Je rappelle que dans le poème de Reboul et les imitations faites par Hugo l'enfant mort est enlevé au paradis ou il retrouve sa mère, un autre enfant,... Dans le conte d'Andersen, la fille est emmenée au paradis par la vision de sa grand-mère au moment où le froid va l'emporter. La double lecture est bien sûr maintenue par Andersen, quand Hugo force le discours de la foi.
Ni dans " Les Effarés " ni dans "Les Étrennes des orphelins", Rimbaud ne force le discours de la foi, mais je ne partage pas les automatismes qui consistent à prétendre qu'il raille forcément l'illusion pour marquer son irréligion. Dans les Étrennes des orphelins, Rimbaud décrit une vision de la mère comme ange qui montre le paradis riant à ses enfants, ce qui est exactement le ressort fantasmagorique consolateur développé par Hugo et Reboul. C'est aussi une démarcation de la fin en rêve de la fille aux allumettes.
Dans "Les Effarés ", les petits sont ravis au sens d'élèves au ciel. Le traitement du lieu commun se teint d'ironie.
Soutenant une lecture sarcastique anti-bourgeoise des Étrennes des orphelins et même une satire du misérabilisme hugolien, ceux qui suivent la lecture de Murphy ne se préoccupent jamais de ce plan pourtant majeur des Étrennes des orphelins, il s'agit pourtant d'un lieu commun déclaré vu les réécritures hugoliennes du poème de Reboul.
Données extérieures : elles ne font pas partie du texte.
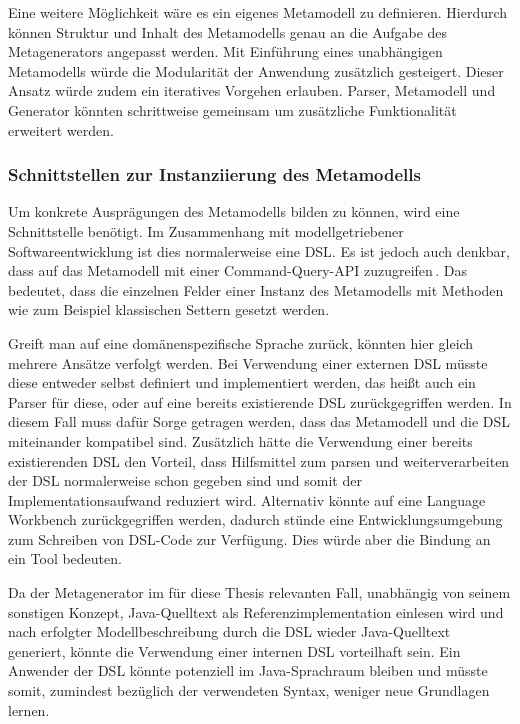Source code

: \documentclass[12pt,oneside,a4paper,parskip]{scrbook}
\begin{document}
Eine weitere Möglichkeit wäre es ein eigenes Metamodell zu definieren. Hierdurch können Struktur und Inhalt des Metamodells genau an die Aufgabe des Metagenerators angepasst werden. Mit Einführung eines unabhängigen Metamodells würde die Modularität der Anwendung zusätzlich gesteigert. Dieser Ansatz würde zudem ein iteratives Vorgehen erlauben. Parser, Metamodell und Generator könnten schrittweise gemeinsam um zusätzliche Funktionalität erweitert werden.

\subsubsection{Schnittstellen zur Instanziierung des Metamodells}

Um konkrete Ausprägungen des Metamodells bilden zu können, wird eine Schnittstelle benötigt. Im Zusammenhang mit modellgetriebener Softwareentwicklung ist dies normalerweise eine DSL. Es ist jedoch auch denkbar, dass auf das Metamodell mit einer Command-Query-API zuzugreifen\,\cite[S. 343ff.]{fowler2010}. Das bedeutet, dass die einzelnen Felder einer Instanz des Metamodells mit Methoden wie zum Beispiel klassischen Settern gesetzt werden.

Greift man auf eine domänenspezifische Sprache zurück, könnten hier gleich mehrere Ansätze verfolgt werden. Bei Verwendung einer externen DSL müsste diese entweder selbst definiert und implementiert werden, das heißt auch ein Parser für diese, oder auf eine bereits existierende DSL zurückgegriffen werden. In diesem Fall muss dafür Sorge getragen werden, dass das Metamodell und die DSL miteinander kompatibel sind. Zusätzlich hätte die Verwendung einer bereits existierenden DSL den Vorteil, dass Hilfsmittel zum parsen und weiterverarbeiten der DSL normalerweise schon gegeben sind und somit der Implementationsaufwand reduziert wird. Alternativ könnte auf eine Language Workbench zurückgegriffen werden, dadurch stünde eine Entwicklungsumgebung zum Schreiben von DSL-Code zur Verfügung. Dies würde aber die Bindung an ein Tool bedeuten.

Da der Metagenerator im für diese Thesis relevanten Fall, unabhängig von seinem sonstigen Konzept, Java-Quelltext als Referenzimplementation einlesen wird und nach erfolgter Modellbeschreibung durch die DSL wieder Java-Quelltext generiert, könnte die Verwendung einer internen DSL vorteilhaft sein. Ein Anwender der DSL könnte potenziell im Java-Sprachraum bleiben und müsste somit, zumindest bezüglich der verwendeten Syntax, weniger neue Grundlagen lernen.
\end{document}

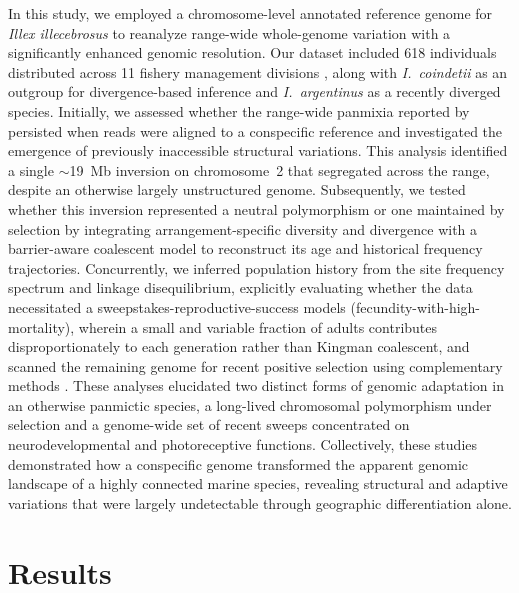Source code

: \documentclass[11pt]{article}
\newcommand{\illex}{\textit{Illex illecebrosus}}
\newcommand{\coin}{\textit{I.\ coindetii}}
\begin{document}
In this study, we employed a chromosome-level annotated reference genome for \illex{} \citep{small2026} to reanalyze range-wide whole-genome variation with a significantly enhanced genomic resolution. Our dataset included 618 individuals distributed across 11 fishery management divisions \citep{baker2025}, along with \coin{} \citep{coindetii2025} as an outgroup for divergence-based inference and \textit{I.\ argentinus} as a recently diverged species. Initially, we assessed whether the range-wide panmixia reported by \citet{baker2025} persisted when reads were aligned to a conspecific reference and investigated the emergence of previously inaccessible structural variations. This analysis identified a single $\sim$19~Mb inversion on chromosome~2 that segregated across the range, despite an otherwise largely unstructured genome. Subsequently, we tested whether this inversion represented a neutral polymorphism or one maintained by selection by integrating arrangement-specific diversity and divergence with a barrier-aware coalescent model to reconstruct its age and historical frequency trajectories. Concurrently, we inferred population history from the site frequency spectrum and linkage disequilibrium, explicitly evaluating whether the data necessitated a sweepstakes-reproductive-success models (fecundity-with-high-mortality), wherein a small and variable fraction of adults contributes disproportionately to each generation \citep{hedgecock2011,eldon2006,arnason2023} rather than Kingman coalescent, and scanned the remaining genome for recent positive selection using complementary methods \citep{kern2018diploshic,alachiotis2018raisd,degiorgio2016}. These analyses elucidated two distinct forms of genomic adaptation in an otherwise panmictic species, a long-lived chromosomal polymorphism under selection and a genome-wide set of recent sweeps concentrated on neurodevelopmental and photoreceptive functions. Collectively, these studies demonstrated how a conspecific genome transformed the apparent genomic landscape of a highly connected marine species, revealing structural and adaptive variations that were largely undetectable through geographic differentiation alone.


\section{Results}
\end{document}
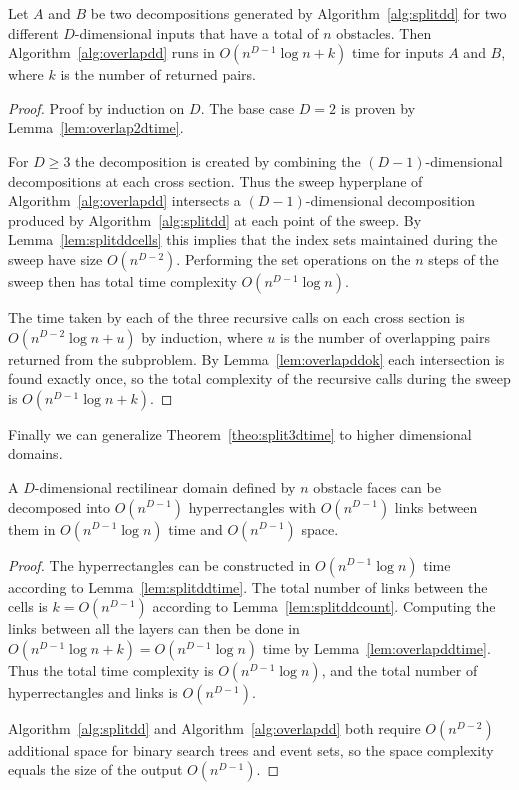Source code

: \documentclass[english,gradu]{tktltiki2018}
\begin{document}
\begin{lem}\label{lem:overlapddtime}
Let $A$ and $B$ be two decompositions generated by Algorithm~\ref{alg:splitdd} for two different $D$-dimensional inputs that have a total of $n$ obstacles.
Then Algorithm~\ref{alg:overlapdd} runs in $O(n^{D-1}\log n + k)$ time for inputs $A$ and $B$, where $k$ is the number of returned pairs.
\end{lem}
\begin{proof}
Proof by induction on $D$.
The base case $D=2$ is proven by Lemma~\ref{lem:overlap2dtime}.

For $D\ge 3$ the decomposition is created by combining the $(D-1)$-dimensional decompositions at each cross section.
Thus the sweep hyperplane of Algorithm~\ref{alg:overlapdd} intersects a $(D-1)$-dimensional decomposition produced by Algorithm~\ref{alg:splitdd} at each point of the sweep.
By Lemma~\ref{lem:splitddcells} this implies that the index sets maintained during the sweep have size $O(n^{D-2})$.
Performing the set operations on the $n$ steps of the sweep then has total time complexity $O(n^{D-1}\log n)$.

The time taken by each of the three recursive calls on each cross section is $O(n^{D-2}\log n + u)$ by induction, where $u$ is the number of overlapping pairs returned from the subproblem.
By Lemma~\ref{lem:overlapddok} each intersection is found exactly once, so the total complexity of the recursive calls during the sweep is $O(n^{D-1}\log n + k)$.
\end{proof}

Finally we can generalize Theorem~\ref{theo:split3dtime} to higher dimensional domains.

\begin{theo}\label{theo:splitddtime}A $D$-dimensional rectilinear domain defined by $n$ obstacle faces can be decomposed into $O(n^{D-1})$ hyperrectangles with $O(n^{D-1})$ links between them in $O(n^{D-1}\log n)$ time and $O(n^{D-1})$ space.\end{theo}
\begin{proof}
The hyperrectangles can be constructed in $O(n^{D-1}\log n)$ time according to Lemma~\ref{lem:splitddtime}.
The total number of links between the cells is $k=O(n^{D-1})$ according to Lemma~\ref{lem:splitddcount}.
Computing the links between all the layers can then be done in $O(n^{D-1}\log n+k)=O(n^{D-1}\log n)$ time by Lemma~\ref{lem:overlapddtime}.
Thus the total time complexity is $O(n^{D-1}\log n)$, and the total number of hyperrectangles and links is $O(n^{D-1})$.

Algorithm~\ref{alg:splitdd} and Algorithm~\ref{alg:overlapdd} both require $O(n^{D-2})$ additional space for binary search trees and event sets, so the space complexity equals the size of the output $O(n^{D-1})$.
\end{proof}
\end{document}
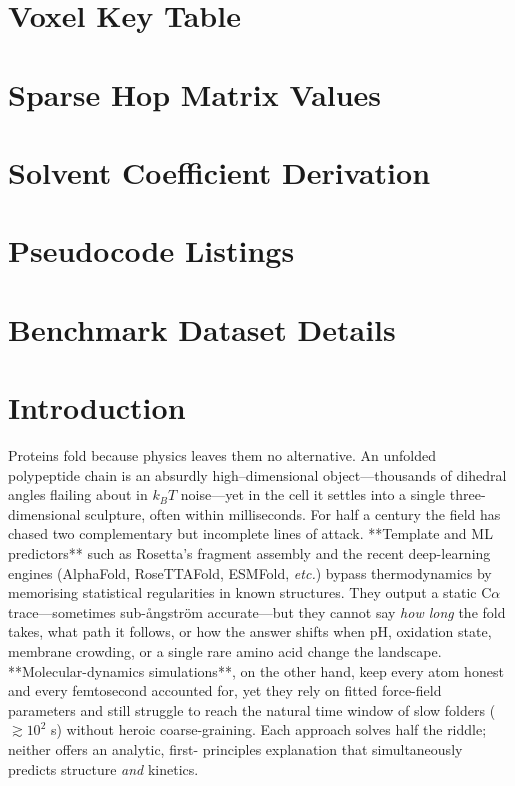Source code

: \documentclass[11pt]{article}
\begin{document}
\appendix
\section{Voxel Key Table}\label{app:voxel-table}
\section{Sparse Hop Matrix Values}\label{app:hop-matrix}
\section{Solvent Coefficient Derivation}\label{app:solvent}
\section{Pseudocode Listings}\label{app:pseudocode}
\section{Benchmark Dataset Details}\label{app:benchmarks}

\section{Introduction}\label{sec:intro}

Proteins fold because physics leaves them no alternative.  An unfolded
polypeptide chain is an absurdly high--dimensional object—thousands of
dihedral angles flailing about in \(k_{B}T\) noise—yet in the cell it
settles into a single three-dimensional sculpture, often within
milliseconds.  For half a century the field has chased two complementary
but incomplete lines of attack.  **Template and ML predictors** such as
Rosetta’s fragment assembly and the recent deep-learning engines
(AlphaFold, RoseTTAFold, ESMFold, \emph{etc.}) bypass thermodynamics by
memorising statistical regularities in known structures.  They output a
static C\(\alpha\) trace—sometimes sub-ångström accurate—but they cannot
say \emph{how long} the fold takes, what path it follows, or how the
answer shifts when pH, oxidation state, membrane crowding, or a single
rare amino acid change the landscape.  **Molecular-dynamics
simulations**, on the other hand, keep every atom honest and every
femtosecond accounted for, yet they rely on fitted force-field
parameters and still struggle to reach the natural time window of slow
folders (\(\gtrsim10^{2}\) s) without heroic coarse-graining.  Each
approach solves half the riddle; neither offers an analytic, first-
principles explanation that simultaneously predicts structure \emph{and}
kinetics.
\end{document}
Pour dire le poème anti-miserabiliste, il faut pourtant dénoncer la valeur consolatrice du rêve.
Aboyer pour aboyer, ça ne fait pas une valeur de bon poète communaliste en soi, que je sache.
Dans Les Effarés, il y a une violence latente mais les enfants la partagent avec Rimbaud par le fait de péter en crevant leurs culottes.